Line by line, return the data exactly as shown.

## Available data
- - - - -
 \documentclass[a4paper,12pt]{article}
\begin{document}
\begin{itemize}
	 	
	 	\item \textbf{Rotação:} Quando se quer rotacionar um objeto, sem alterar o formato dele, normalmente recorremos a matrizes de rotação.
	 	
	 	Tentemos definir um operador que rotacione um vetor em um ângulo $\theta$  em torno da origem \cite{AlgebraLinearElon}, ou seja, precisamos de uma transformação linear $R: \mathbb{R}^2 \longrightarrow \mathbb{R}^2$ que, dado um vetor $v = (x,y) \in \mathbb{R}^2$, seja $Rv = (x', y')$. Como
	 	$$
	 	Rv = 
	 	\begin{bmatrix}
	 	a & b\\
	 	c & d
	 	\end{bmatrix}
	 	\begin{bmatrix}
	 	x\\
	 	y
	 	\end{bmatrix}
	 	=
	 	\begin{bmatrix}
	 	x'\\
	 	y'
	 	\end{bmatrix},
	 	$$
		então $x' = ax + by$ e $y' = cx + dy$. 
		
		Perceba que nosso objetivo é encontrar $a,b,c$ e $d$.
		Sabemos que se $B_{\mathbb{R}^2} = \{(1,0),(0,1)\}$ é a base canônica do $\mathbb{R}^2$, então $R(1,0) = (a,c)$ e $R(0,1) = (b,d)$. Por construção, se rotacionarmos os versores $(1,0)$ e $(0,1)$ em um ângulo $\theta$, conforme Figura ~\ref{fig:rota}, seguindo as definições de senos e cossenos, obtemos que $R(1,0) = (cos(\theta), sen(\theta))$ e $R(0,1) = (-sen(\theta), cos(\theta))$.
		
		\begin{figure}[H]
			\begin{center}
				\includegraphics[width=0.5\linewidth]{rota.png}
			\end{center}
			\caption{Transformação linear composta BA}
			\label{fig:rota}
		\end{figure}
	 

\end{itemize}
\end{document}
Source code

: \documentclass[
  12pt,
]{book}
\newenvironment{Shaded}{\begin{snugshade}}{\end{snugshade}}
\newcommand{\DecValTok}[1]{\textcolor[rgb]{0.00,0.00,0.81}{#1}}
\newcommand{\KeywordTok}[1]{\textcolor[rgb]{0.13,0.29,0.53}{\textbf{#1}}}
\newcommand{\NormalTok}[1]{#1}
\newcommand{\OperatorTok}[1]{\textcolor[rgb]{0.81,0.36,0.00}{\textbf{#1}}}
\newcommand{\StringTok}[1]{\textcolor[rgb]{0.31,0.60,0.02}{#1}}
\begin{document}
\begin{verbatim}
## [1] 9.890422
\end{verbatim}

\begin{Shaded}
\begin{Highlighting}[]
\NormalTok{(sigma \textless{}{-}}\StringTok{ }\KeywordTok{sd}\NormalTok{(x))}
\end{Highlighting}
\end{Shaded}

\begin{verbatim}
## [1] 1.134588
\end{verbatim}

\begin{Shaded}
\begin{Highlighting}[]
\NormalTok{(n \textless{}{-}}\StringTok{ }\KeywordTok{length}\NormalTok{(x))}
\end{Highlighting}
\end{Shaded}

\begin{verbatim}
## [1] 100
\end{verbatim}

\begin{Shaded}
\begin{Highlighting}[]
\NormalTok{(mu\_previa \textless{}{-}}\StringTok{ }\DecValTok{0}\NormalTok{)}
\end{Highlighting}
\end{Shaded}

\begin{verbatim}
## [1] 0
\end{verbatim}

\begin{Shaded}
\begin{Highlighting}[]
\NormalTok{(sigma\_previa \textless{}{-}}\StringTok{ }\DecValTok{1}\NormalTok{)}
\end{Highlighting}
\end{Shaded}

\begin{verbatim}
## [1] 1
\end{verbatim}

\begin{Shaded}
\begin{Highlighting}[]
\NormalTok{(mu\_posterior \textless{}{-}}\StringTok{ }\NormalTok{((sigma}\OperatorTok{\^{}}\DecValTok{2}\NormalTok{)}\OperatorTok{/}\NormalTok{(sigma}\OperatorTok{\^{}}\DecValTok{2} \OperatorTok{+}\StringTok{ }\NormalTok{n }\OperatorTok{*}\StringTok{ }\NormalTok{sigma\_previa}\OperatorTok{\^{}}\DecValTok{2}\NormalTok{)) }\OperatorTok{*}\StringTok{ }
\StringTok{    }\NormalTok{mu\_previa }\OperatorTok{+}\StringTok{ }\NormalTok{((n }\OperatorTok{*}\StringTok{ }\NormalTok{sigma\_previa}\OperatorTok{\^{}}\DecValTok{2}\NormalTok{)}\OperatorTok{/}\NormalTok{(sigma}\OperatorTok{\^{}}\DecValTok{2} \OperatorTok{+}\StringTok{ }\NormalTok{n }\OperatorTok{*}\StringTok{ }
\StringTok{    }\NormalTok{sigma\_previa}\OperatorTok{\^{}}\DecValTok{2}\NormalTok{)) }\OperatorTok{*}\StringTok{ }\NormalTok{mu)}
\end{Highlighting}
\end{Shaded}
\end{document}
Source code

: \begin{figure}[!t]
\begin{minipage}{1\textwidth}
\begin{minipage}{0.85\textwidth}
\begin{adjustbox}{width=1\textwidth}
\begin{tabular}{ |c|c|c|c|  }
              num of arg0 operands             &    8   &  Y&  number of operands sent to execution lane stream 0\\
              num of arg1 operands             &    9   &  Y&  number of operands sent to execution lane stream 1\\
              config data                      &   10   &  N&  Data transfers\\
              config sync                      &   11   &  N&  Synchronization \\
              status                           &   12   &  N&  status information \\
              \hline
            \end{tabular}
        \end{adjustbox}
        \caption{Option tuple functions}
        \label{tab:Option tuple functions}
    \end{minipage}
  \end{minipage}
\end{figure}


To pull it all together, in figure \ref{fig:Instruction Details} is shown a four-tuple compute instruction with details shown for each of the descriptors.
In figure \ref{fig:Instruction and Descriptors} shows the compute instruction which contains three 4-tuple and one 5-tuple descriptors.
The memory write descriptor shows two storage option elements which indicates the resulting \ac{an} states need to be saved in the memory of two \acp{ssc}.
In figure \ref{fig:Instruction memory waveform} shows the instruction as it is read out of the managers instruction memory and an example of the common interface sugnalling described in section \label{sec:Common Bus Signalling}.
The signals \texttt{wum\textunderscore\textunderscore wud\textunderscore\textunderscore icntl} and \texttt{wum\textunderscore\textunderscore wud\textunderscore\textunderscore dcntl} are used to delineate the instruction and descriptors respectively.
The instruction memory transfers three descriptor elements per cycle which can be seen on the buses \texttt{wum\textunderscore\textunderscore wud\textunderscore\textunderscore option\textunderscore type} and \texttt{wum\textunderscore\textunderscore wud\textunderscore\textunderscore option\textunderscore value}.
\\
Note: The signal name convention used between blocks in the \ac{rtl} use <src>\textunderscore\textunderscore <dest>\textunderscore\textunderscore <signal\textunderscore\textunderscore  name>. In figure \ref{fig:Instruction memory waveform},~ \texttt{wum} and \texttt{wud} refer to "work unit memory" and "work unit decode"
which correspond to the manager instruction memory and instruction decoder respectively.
- - - - -
## Solution
 \documentclass[a4paper,12pt]{article}
\begin{document}
\begin{itemize}
	 	
	 	\item \textbf{Rotação:} Quando se quer rotacionar um objeto, sem alterar o formato dele, normalmente recorremos a matrizes de rotação.
	 	
	 	Tentemos definir um operador que rotacione um vetor em um ângulo $\theta$  em torno da origem \cite{AlgebraLinearElon}, ou seja, precisamos de uma transformação linear $R: \mathbb{R}^2 \longrightarrow \mathbb{R}^2$ que, dado um vetor $v = (x,y) \in \mathbb{R}^2$, seja $Rv = (x', y')$. Como
	 	$$
	 	Rv = 
	 	\begin{bmatrix}
	 	a & b\\
	 	c & d
	 	\end{bmatrix}
	 	\begin{bmatrix}
	 	x\\
	 	y
	 	\end{bmatrix}
	 	=
	 	\begin{bmatrix}
	 	x'\\
	 	y'
	 	\end{bmatrix},
	 	$$
		então $x' = ax + by$ e $y' = cx + dy$. 
		
		Perceba que nosso objetivo é encontrar $a,b,c$ e $d$.
		Sabemos que se $B_{\mathbb{R}^2} = \{(1,0),(0,1)\}$ é a base canônica do $\mathbb{R}^2$, então $R(1,0) = (a,c)$ e $R(0,1) = (b,d)$. Por construção, se rotacionarmos os versores $(1,0)$ e $(0,1)$ em um ângulo $\theta$, conforme Figura ~\ref{fig:rota}, seguindo as definições de senos e cossenos, obtemos que $R(1,0) = (cos(\theta), sen(\theta))$ e $R(0,1) = (-sen(\theta), cos(\theta))$.
		
		\begin{figure}[H]
			\begin{center}
				\includegraphics[width=0.5\linewidth]{rota.png}
			\end{center}
			\caption{Transformação linear composta BA}
			\label{fig:rota}
		\end{figure}
	 

\end{itemize}
\end{document}
Source code

: \documentclass[
  12pt,
]{book}
\newenvironment{Shaded}{\begin{snugshade}}{\end{snugshade}}
\newcommand{\DecValTok}[1]{\textcolor[rgb]{0.00,0.00,0.81}{#1}}
\newcommand{\KeywordTok}[1]{\textcolor[rgb]{0.13,0.29,0.53}{\textbf{#1}}}
\newcommand{\NormalTok}[1]{#1}
\newcommand{\OperatorTok}[1]{\textcolor[rgb]{0.81,0.36,0.00}{\textbf{#1}}}
\newcommand{\StringTok}[1]{\textcolor[rgb]{0.31,0.60,0.02}{#1}}
\begin{document}
\begin{verbatim}
## [1] 9.890422
\end{verbatim}

\begin{Shaded}
\begin{Highlighting}[]
\NormalTok{(sigma \textless{}{-}}\StringTok{ }\KeywordTok{sd}\NormalTok{(x))}
\end{Highlighting}
\end{Shaded}

\begin{verbatim}
## [1] 1.134588
\end{verbatim}

\begin{Shaded}
\begin{Highlighting}[]
\NormalTok{(n \textless{}{-}}\StringTok{ }\KeywordTok{length}\NormalTok{(x))}
\end{Highlighting}
\end{Shaded}

\begin{verbatim}
## [1] 100
\end{verbatim}

\begin{Shaded}
\begin{Highlighting}[]
\NormalTok{(mu\_previa \textless{}{-}}\StringTok{ }\DecValTok{0}\NormalTok{)}
\end{Highlighting}
\end{Shaded}

\begin{verbatim}
## [1] 0
\end{verbatim}

\begin{Shaded}
\begin{Highlighting}[]
\NormalTok{(sigma\_previa \textless{}{-}}\StringTok{ }\DecValTok{1}\NormalTok{)}
\end{Highlighting}
\end{Shaded}

\begin{verbatim}
## [1] 1
\end{verbatim}

\begin{Shaded}
\begin{Highlighting}[]
\NormalTok{(mu\_posterior \textless{}{-}}\StringTok{ }\NormalTok{((sigma}\OperatorTok{\^{}}\DecValTok{2}\NormalTok{)}\OperatorTok{/}\NormalTok{(sigma}\OperatorTok{\^{}}\DecValTok{2} \OperatorTok{+}\StringTok{ }\NormalTok{n }\OperatorTok{*}\StringTok{ }\NormalTok{sigma\_previa}\OperatorTok{\^{}}\DecValTok{2}\NormalTok{)) }\OperatorTok{*}\StringTok{ }
\StringTok{    }\NormalTok{mu\_previa }\OperatorTok{+}\StringTok{ }\NormalTok{((n }\OperatorTok{*}\StringTok{ }\NormalTok{sigma\_previa}\OperatorTok{\^{}}\DecValTok{2}\NormalTok{)}\OperatorTok{/}\NormalTok{(sigma}\OperatorTok{\^{}}\DecValTok{2} \OperatorTok{+}\StringTok{ }\NormalTok{n }\OperatorTok{*}\StringTok{ }
\StringTok{    }\NormalTok{sigma\_previa}\OperatorTok{\^{}}\DecValTok{2}\NormalTok{)) }\OperatorTok{*}\StringTok{ }\NormalTok{mu)}
\end{Highlighting}
\end{Shaded}
\end{document}
Source code

: \begin{figure}[!t]
\begin{minipage}{1\textwidth}
\begin{minipage}{0.85\textwidth}
\begin{adjustbox}{width=1\textwidth}
\begin{tabular}{ |c|c|c|c|  }
              num of arg0 operands             &    8   &  Y&  number of operands sent to execution lane stream 0\\
              num of arg1 operands             &    9   &  Y&  number of operands sent to execution lane stream 1\\
              config data                      &   10   &  N&  Data transfers\\
              config sync                      &   11   &  N&  Synchronization \\
              status                           &   12   &  N&  status information \\
              \hline
            \end{tabular}
        \end{adjustbox}
        \caption{Option tuple functions}
        \label{tab:Option tuple functions}
    \end{minipage}
  \end{minipage}
\end{figure}


To pull it all together, in figure \ref{fig:Instruction Details} is shown a four-tuple compute instruction with details shown for each of the descriptors.
In figure \ref{fig:Instruction and Descriptors} shows the compute instruction which contains three 4-tuple and one 5-tuple descriptors.
The memory write descriptor shows two storage option elements which indicates the resulting \ac{an} states need to be saved in the memory of two \acp{ssc}.
In figure \ref{fig:Instruction memory waveform} shows the instruction as it is read out of the managers instruction memory and an example of the common interface sugnalling described in section \label{sec:Common Bus Signalling}.
The signals \texttt{wum\textunderscore\textunderscore wud\textunderscore\textunderscore icntl} and \texttt{wum\textunderscore\textunderscore wud\textunderscore\textunderscore dcntl} are used to delineate the instruction and descriptors respectively.
The instruction memory transfers three descriptor elements per cycle which can be seen on the buses \texttt{wum\textunderscore\textunderscore wud\textunderscore\textunderscore option\textunderscore type} and \texttt{wum\textunderscore\textunderscore wud\textunderscore\textunderscore option\textunderscore value}.
\\
Note: The signal name convention used between blocks in the \ac{rtl} use <src>\textunderscore\textunderscore <dest>\textunderscore\textunderscore <signal\textunderscore\textunderscore  name>. In figure \ref{fig:Instruction memory waveform},~ \texttt{wum} and \texttt{wud} refer to "work unit memory" and "work unit decode"
which correspond to the manager instruction memory and instruction decoder respectively.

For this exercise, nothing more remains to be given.